Perhaps volatile is a better word than mercurial. In the last six fiscal years its stock price has experienced a high/low spread of 185%, which means its high is almost triple the low. In terms of dollars, its average annual spread is slightly less than $21. A beta of 1.0 suggests a stock moves with the market and possesses average systematic risk. Zumiez's beta is 1.97, which means it's twice as volatile as the markets in general. Walmart (NYSE:WMT) and Tractor Supply (Nasdaq:TSCO) by comparison have beta's of 0.41 and 0.90 respectively, suggesting both aren't upset nearly as much by market gyrations. If you are fairly risk-averse you probably want to stick with Walmart or Tractor Supply.
SEE: Beta: Know The Risk
Zumiez was hit by the recession just like every other retailer in America. Its current sales per square foot is $421, $74 less than in 2007, its last year of positive same-store sales growth before hitting the recession and two years of same-store sales contraction. With good management and loyal customers it pulled itself out of its tailspin and is working on a fourth consecutive year of rising comps. As of the end of January it was sitting with net cash of $54.7 million, double-digit operating margins and a European acquisition that eventually will reap big dividends once its economy recovers. Most importantly, its officers and directors own 30% of the company and are committed to building the business. There's not much to keep you up at night about this company.
What's the Play
Including this year, Zumiez has had 5 up years and three down since going public in 2005. The up years achieved an average annual return of 53.5% compared to 39% in the down years. Overall, its performance has been much better than the S&P 500, but not near as good as its specialty retail peers. So, even though it's generally performed well financially, its stock sometimes hasn't. This is when you need to strike.
Zumiez's best year in the past decade was 2010 when it gained 111.24%. To be fair, let's assume you acquired 100 shares of its stock at $33.13, the high that year. You then committed to buying another 100 shares every quarter thereafter whenever the stock finished below where it started the quarter. By April 11, 2013, you would have acquired 600 shares at an average cost of $24.86 for a 13.6% theoretical gain. If you'd simply bought and held the first 100 at $33.13, you would have a paper loss of 14.8%. That's almost a 200% difference by simply buying whenever its stock had a bad quarter. You can do this with any stock. It's a form of dollar cost averaging but in this case you're only buying on the downstroke.
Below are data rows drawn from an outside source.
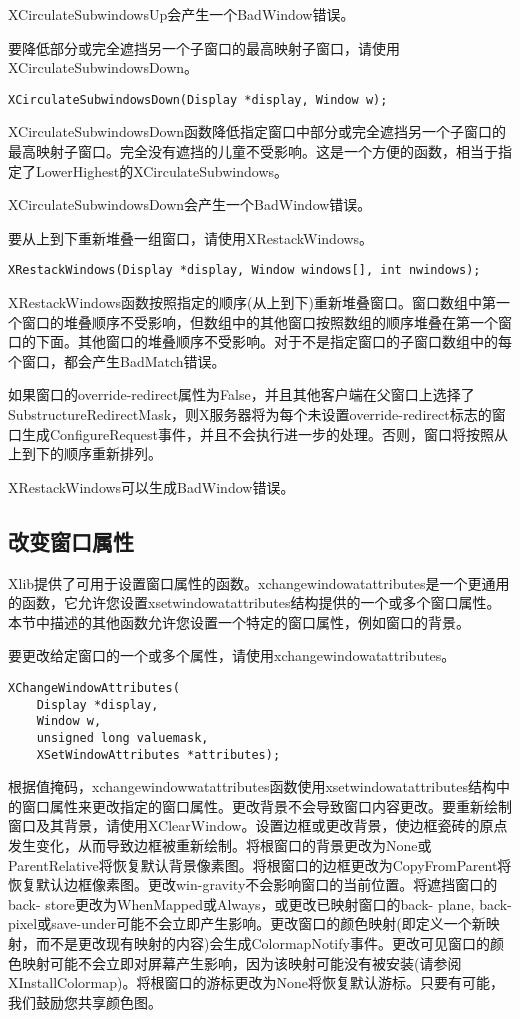 \noindent XCirculateSubwindowsUp会产生一个BadWindow错误。

要降低部分或完全遮挡另一个子窗口的最高映射子窗口，请使用XCirculateSubwindowsDown。
\begin{lstlisting}
XCirculateSubwindowsDown(Display *display, Window w);
\end{lstlisting}

XCirculateSubwindowsDown函数降低指定窗口中部分或完全遮挡另一个子窗口的最高映射子窗口。完全没有遮挡的儿童不受影响。这是一个方便的函数，相当于指定了LowerHighest的XCirculateSubwindows。

\noindent XCirculateSubwindowsDown会产生一个BadWindow错误。

\noindent 要从上到下重新堆叠一组窗口，请使用XRestackWindows。
\begin{lstlisting}
XRestackWindows(Display *display, Window windows[], int nwindows);
\end{lstlisting}

XRestackWindows函数按照指定的顺序(从上到下)重新堆叠窗口。窗口数组中第一个窗口的堆叠顺序不受影响，但数组中的其他窗口按照数组的顺序堆叠在第一个窗口的下面。其他窗口的堆叠顺序不受影响。对于不是指定窗口的子窗口数组中的每个窗口，都会产生BadMatch错误。

如果窗口的override-redirect属性为False，并且其他客户端在父窗口上选择了SubstructureRedirectMask，则X服务器将为每个未设置override-redirect标志的窗口生成ConfigureRequest事件，并且不会执行进一步的处理。否则，窗口将按照从上到下的顺序重新排列。

\noindent XRestackWindows可以生成BadWindow错误。


\subsection{改变窗口属性}

Xlib提供了可用于设置窗口属性的函数。xchangewindowatattributes是一个更通用的函数，它允许您设置xsetwindowatattributes结构提供的一个或多个窗口属性。本节中描述的其他函数允许您设置一个特定的窗口属性，例如窗口的背景。

要更改给定窗口的一个或多个属性，请使用xchangewindowatattributes。

\begin{lstlisting}
XChangeWindowAttributes(
	Display *display,
	Window w,
	unsigned long valuemask,
	XSetWindowAttributes *attributes);
\end{lstlisting}

根据值掩码，xchangewindowwatattributes函数使用xsetwindowatattributes结构中的窗口属性来更改指定的窗口属性。更改背景不会导致窗口内容更改。要重新绘制窗口及其背景，请使用XClearWindow。设置边框或更改背景，使边框瓷砖的原点发生变化，从而导致边框被重新绘制。将根窗口的背景更改为None或ParentRelative将恢复默认背景像素图。将根窗口的边框更改为CopyFromParent将恢复默认边框像素图。更改win-gravity不会影响窗口的当前位置。将遮挡窗口的back- store更改为WhenMapped或Always，或更改已映射窗口的back- plane, back- pixel或save-under可能不会立即产生影响。更改窗口的颜色映射(即定义一个新映射，而不是更改现有映射的内容)会生成ColormapNotify事件。更改可见窗口的颜色映射可能不会立即对屏幕产生影响，因为该映射可能没有被安装(请参阅XInstallColormap)。将根窗口的游标更改为None将恢复默认游标。只要有可能，我们鼓励您共享颜色图。

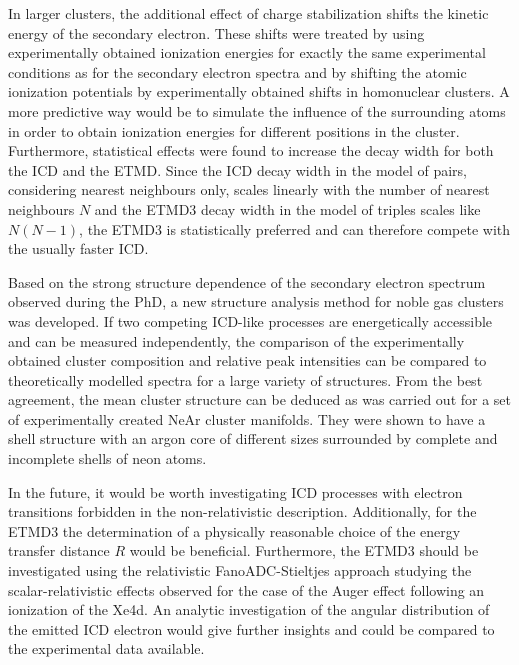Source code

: In larger clusters, the additional effect of charge stabilization
shifts the kinetic energy of the secondary
electron. These shifts were treated by using experimentally obtained
ionization energies for exactly the same experimental conditions as for the
secondary electron spectra and by shifting the atomic ionization potentials
by experimentally obtained shifts in homonuclear clusters.
A more predictive way would be to simulate the influence of the surrounding
atoms in order to obtain ionization energies for different positions in
the cluster.
Furthermore, statistical effects were found to increase the decay width
for both the ICD and the ETMD. Since the ICD decay width in the model of pairs,
considering nearest neighbours only, scales linearly with the number
of nearest neighbours $N$ and the ETMD3 decay width in the model of triples
scales like $N(N-1)$,
the ETMD3 is statistically preferred and can therefore compete
with the usually faster ICD.

Based on the strong structure dependence of the secondary electron spectrum
observed during the PhD, a new
structure analysis method for noble gas clusters was developed. If two
competing ICD-like processes are energetically accessible and can be measured
independently, the comparison of the experimentally obtained cluster
composition and relative peak intensities can be compared to theoretically
modelled spectra for a large variety of structures. From the best agreement,
the mean cluster structure can be deduced as was carried out for
a set of experimentally created NeAr cluster manifolds. They were shown
to have a shell structure with an argon core of different sizes surrounded
by complete and incomplete shells of neon atoms.

In the future, it would be worth investigating \ac{ICD} processes with electron
transitions forbidden in the non-relativistic description.
Additionally, for the ETMD3 the determination of a physically reasonable
choice of the energy transfer distance $R$ would be beneficial.
Furthermore, the ETMD3 should be investigated using the relativistic
FanoADC-Stieltjes approach studying the scalar-relativistic effects observed
for the case of the Auger effect following an ionization of the Xe4d.
An analytic investigation of the angular distribution of the emitted ICD
electron would give further insights and could be compared to the experimental
data available.

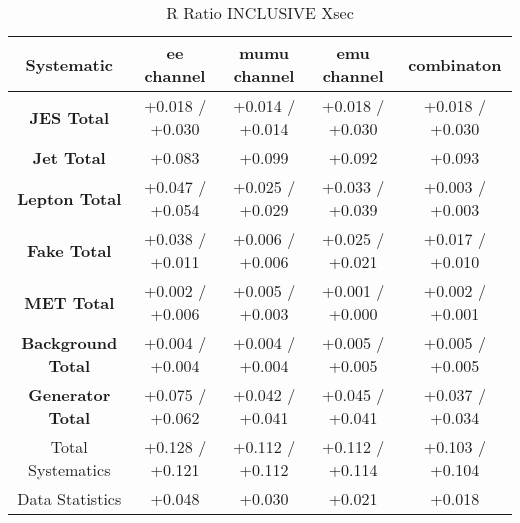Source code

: \begin{table}[htbp]
\scriptsize
  \begin{center} 
  \begin{tabular}{|c|c|c|c|c|}
  \hline
   Systematic                            &  ee channel&  mumu channel&  emu channel&  combinaton\\
 \hline
\textbf{JES Total}                    &+0.018   / +0.030   & +0.014   / +0.014   & +0.018   / +0.030   & +0.018   / +0.030  \\
\textbf{Jet Total}                    &+0.083              & +0.099              & +0.092              & +0.093             \\
\textbf{Lepton Total}                 &+0.047   / +0.054   & +0.025   / +0.029   & +0.033   / +0.039   & +0.003   / +0.003  \\
\textbf{Fake Total}                   &+0.038   / +0.011   & +0.006   / +0.006   & +0.025   / +0.021   & +0.017   / +0.010  \\
\textbf{MET Total}                    &+0.002   / +0.006   & +0.005   / +0.003   & +0.001   / +0.000   & +0.002   / +0.001  \\
\textbf{Background Total}             &+0.004   / +0.004   & +0.004   / +0.004   & +0.005   / +0.005   & +0.005   / +0.005  \\
\textbf{Generator Total}              &+0.075   / +0.062   & +0.042   / +0.041   & +0.045   / +0.041   & +0.037   / +0.034  \\
  \hline
  \hline
Total Systematics                     &+0.128   / +0.121   & +0.112   / +0.112   & +0.112   / +0.114   & +0.103   / +0.104  \\
Data Statistics                       &+0.048              & +0.030              & +0.021              & +0.018             \\
  \hline
  \end{tabular}
  \end{center} 
  \label{tab:xsec_nominal_rratio}
  \caption{R Ratio INCLUSIVE Xsec}
\end{table}  
 
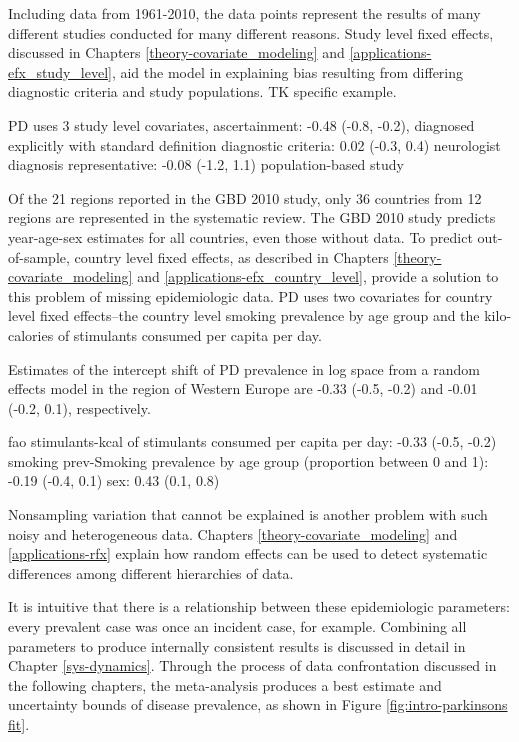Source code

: Including data from 1961-2010, the data points represent the results of many different studies conducted for many different reasons.  Study level fixed effects, discussed in Chapters \ref{theory-covariate_modeling} and \ref{applications-efx_study_level}, aid the model in explaining bias resulting from differing diagnostic criteria and study populations. TK specific example.

PD uses 3 study level covariates,
ascertainment: -0.48 (-0.8, -0.2), diagnosed explicitly with standard definition diagnostic criteria: 0.02 (-0.3, 0.4) neurologist diagnosis 
representative: -0.08 (-1.2, 1.1) population-based study

Of the 21 regions reported in the GBD 2010 study, only 36 countries from 12 regions are represented in the systematic review.  The GBD 2010 study predicts year-age-sex estimates for all countries, even those without data.  To predict out-of-sample, country level fixed effects, as described in Chapters \ref{theory-covariate_modeling} and \ref{applications-efx_country_level}, provide a solution to this problem of missing epidemiologic data.  PD uses two covariates for country level fixed effects--the country level smoking prevalence by age group and the kilo-calories of stimulants consumed per capita per day.

Estimates of the intercept shift of PD prevalence in log space from a random effects model in the region of Western Europe are -0.33 (-0.5, -0.2) and -0.01 (-0.2, 0.1), respectively.

fao stimulants-kcal of stimulants consumed per capita per day: -0.33 (-0.5, -0.2)
smoking prev-Smoking prevalence by age group (proportion between 0 and 1): -0.19 (-0.4, 0.1)
sex:  0.43 (0.1, 0.8)

Nonsampling variation that cannot be explained is another problem with such noisy and heterogeneous data.  Chapters \ref{theory-covariate_modeling} and \ref{applications-rfx} explain how random effects can be used to detect systematic differences among different hierarchies of data.

It is intuitive that there is a relationship between these epidemiologic parameters: every prevalent case was once an incident case, for example.  Combining all parameters to produce internally consistent results is discussed in detail in Chapter \ref{sys-dynamics}.  Through the process of data confrontation discussed in the following chapters, the meta-analysis produces a best estimate and uncertainty bounds of disease prevalence, as shown in Figure \ref{fig:intro-parkinsons fit}.

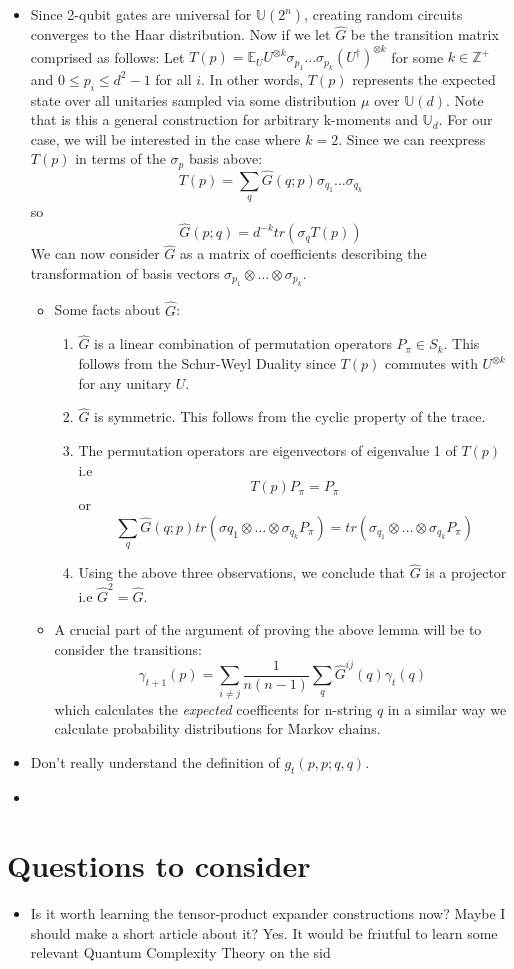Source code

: \documentclass[a4paper]{article}
\begin{document}
\begin{itemize}
\item Since 2-qubit gates are universal for \(\mathbb{U}(2^n)\), creating random circuits converges to the Haar distribution. Now if we let \(\hat{G}\) be the transition matrix comprised as follows: Let \(T(p) = \mathbb{E}_U U^{\otimes k} \sigma_{p_1} \dots \sigma_{p_k} (U^\dagger)^{\otimes k}\) for some \(k \in \mathbb{Z}^+\) and \(0 \leq p_i \leq d^2-1\) for all \(i\). In other words, \(T(p)\) represents the expected state over all unitaries sampled via some distribution \(\mu\) over \(\mathbb{U}(d)\). Note that is this a general construction for arbitrary k-moments and \(\mathbb{U}_d\). For our case, we will be interested in the case where \(k=2\). Since we can reexpress \(T(p)\) in terms of the \(\sigma_p\) basis above:
$$ T(p) = \sum_{q} \hat{G}(q;p) \sigma_{q_1}\dots\sigma_{q_k} $$
so
$$ \hat{G}(p;q) = d^{-k} tr(\sigma_q T(p)) $$
We can now consider \(\hat{G}\) as a matrix of coefficients describing the transformation of basis vectors \(\sigma_{p_1}\otimes \dots \otimes \sigma_{p_k}\).

\begin{itemize}
\item Some facts about \(\hat{G}\):
\begin{enumerate}
\item \(\hat{G}\) is a linear combination of permutation operators \(P_{\pi} \in S_k\).
This follows from the Schur-Weyl Duality since \(T(p)\) commutes with \(U^{\otimes k}\) for any unitary \(U\).
\item \(\hat{G}\) is symmetric.
This follows from the cyclic property of the trace.
\item The permutation operators are eigenvectors of eigenvalue 1 of \(T(p)\) i.e
$$ T(p)P_{\pi} = P_{\pi} $$ or $$ \sum_{q} \hat{G}(q;p) tr(\sigma{q_1} \otimes \dots \otimes \sigma_{q_k} P_{\pi}) = tr(\sigma_{q_1} \otimes \dots \otimes \sigma_{q_k} P_{\pi}) $$

\item Using the above three observations, we conclude that \(\hat{G}\) is a projector i.e \(\hat{G}^2 = \hat{G}\).
\end{enumerate}
\item A crucial part of the argument of proving the above lemma will be to consider the transitions:
$$ \gamma_{t+1}(p) = \sum_{i\neq j} \frac{1}{n(n-1)}\sum_{q} \hat{G}^{ij}(q)\gamma_t(q) $$
which calculates the \emph{expected} coefficents for n-string \(q\) in a similar way we calculate probability distributions for Markov chains.
\end{itemize}

\item Don't really understand the definition of \(g_t(p,p;q,q)\).

\item 
\end{itemize}

\section{Questions to consider}
\label{sec:org6278c85}

\begin{itemize}
\item Is it worth learning the tensor-product expander constructions now? Maybe I should make a short article about it?
Yes. It would be friutful to learn some relevant Quantum Complexity Theory on the sid
\end{itemize}
\end{document}
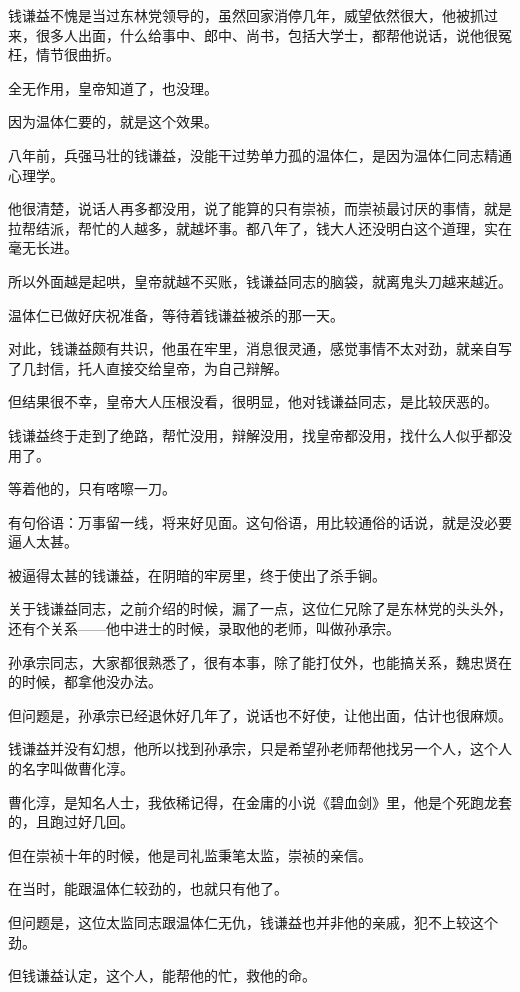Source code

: \begin{multicols}{\theparacolNo}
		钱谦益不愧是当过东林党领导的，虽然回家消停几年，威望依然很大，他被抓过来，很多人出面，什么给事中、郎中、尚书，包括大学士，都帮他说话，说他很冤枉，情节很曲折。

		全无作用，皇帝知道了，也没理。

		因为温体仁要的，就是这个效果。

		八年前，兵强马壮的钱谦益，没能干过势单力孤的温体仁，是因为温体仁同志精通心理学。

		他很清楚，说话人再多都没用，说了能算的只有崇祯，而崇祯最讨厌的事情，就是拉帮结派，帮忙的人越多，就越坏事。都八年了，钱大人还没明白这个道理，实在毫无长进。

		所以外面越是起哄，皇帝就越不买账，钱谦益同志的脑袋，就离鬼头刀越来越近。

		温体仁已做好庆祝准备，等待着钱谦益被杀的那一天。

		对此，钱谦益颇有共识，他虽在牢里，消息很灵通，感觉事情不太对劲，就亲自写了几封信，托人直接交给皇帝，为自己辩解。

		但结果很不幸，皇帝大人压根没看，很明显，他对钱谦益同志，是比较厌恶的。

		钱谦益终于走到了绝路，帮忙没用，辩解没用，找皇帝都没用，找什么人似乎都没用了。

		等着他的，只有喀嚓一刀。

		有句俗语：万事留一线，将来好见面。这句俗语，用比较通俗的话说，就是没必要逼人太甚。

		被逼得太甚的钱谦益，在阴暗的牢房里，终于使出了杀手锏。

		关于钱谦益同志，之前介绍的时候，漏了一点，这位仁兄除了是东林党的头头外，还有个关系——他中进士的时候，录取他的老师，叫做孙承宗。

		孙承宗同志，大家都很熟悉了，很有本事，除了能打仗外，也能搞关系，魏忠贤在的时候，都拿他没办法。

		但问题是，孙承宗已经退休好几年了，说话也不好使，让他出面，估计也很麻烦。

		钱谦益并没有幻想，他所以找到孙承宗，只是希望孙老师帮他找另一个人，这个人的名字叫做曹化淳。

		曹化淳，是知名人士，我依稀记得，在金庸的小说《碧血剑》里，他是个死跑龙套的，且跑过好几回。

		但在崇祯十年的时候，他是司礼监秉笔太监，崇祯的亲信。

		在当时，能跟温体仁较劲的，也就只有他了。

		但问题是，这位太监同志跟温体仁无仇，钱谦益也并非他的亲戚，犯不上较这个劲。

		但钱谦益认定，这个人，能帮他的忙，救他的命。


\end{multicols}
Zumiez's all-time high is $53.99. That was achieved in October 2007. Its margins back then were identical to where they are today; the only difference is the revenue in fiscal 2012 was $669 million, 76% higher than in fiscal 2007. EV/EBITDA tells you all you need to know, in 2007, its enterprise value was 13.3 times EBITDA. Today, it's half that at 6.1 times. Meanwhile, peers such as Hot Topic (Nasdaq:HOTT) and Gap (NYSE:GPS) are valued higher.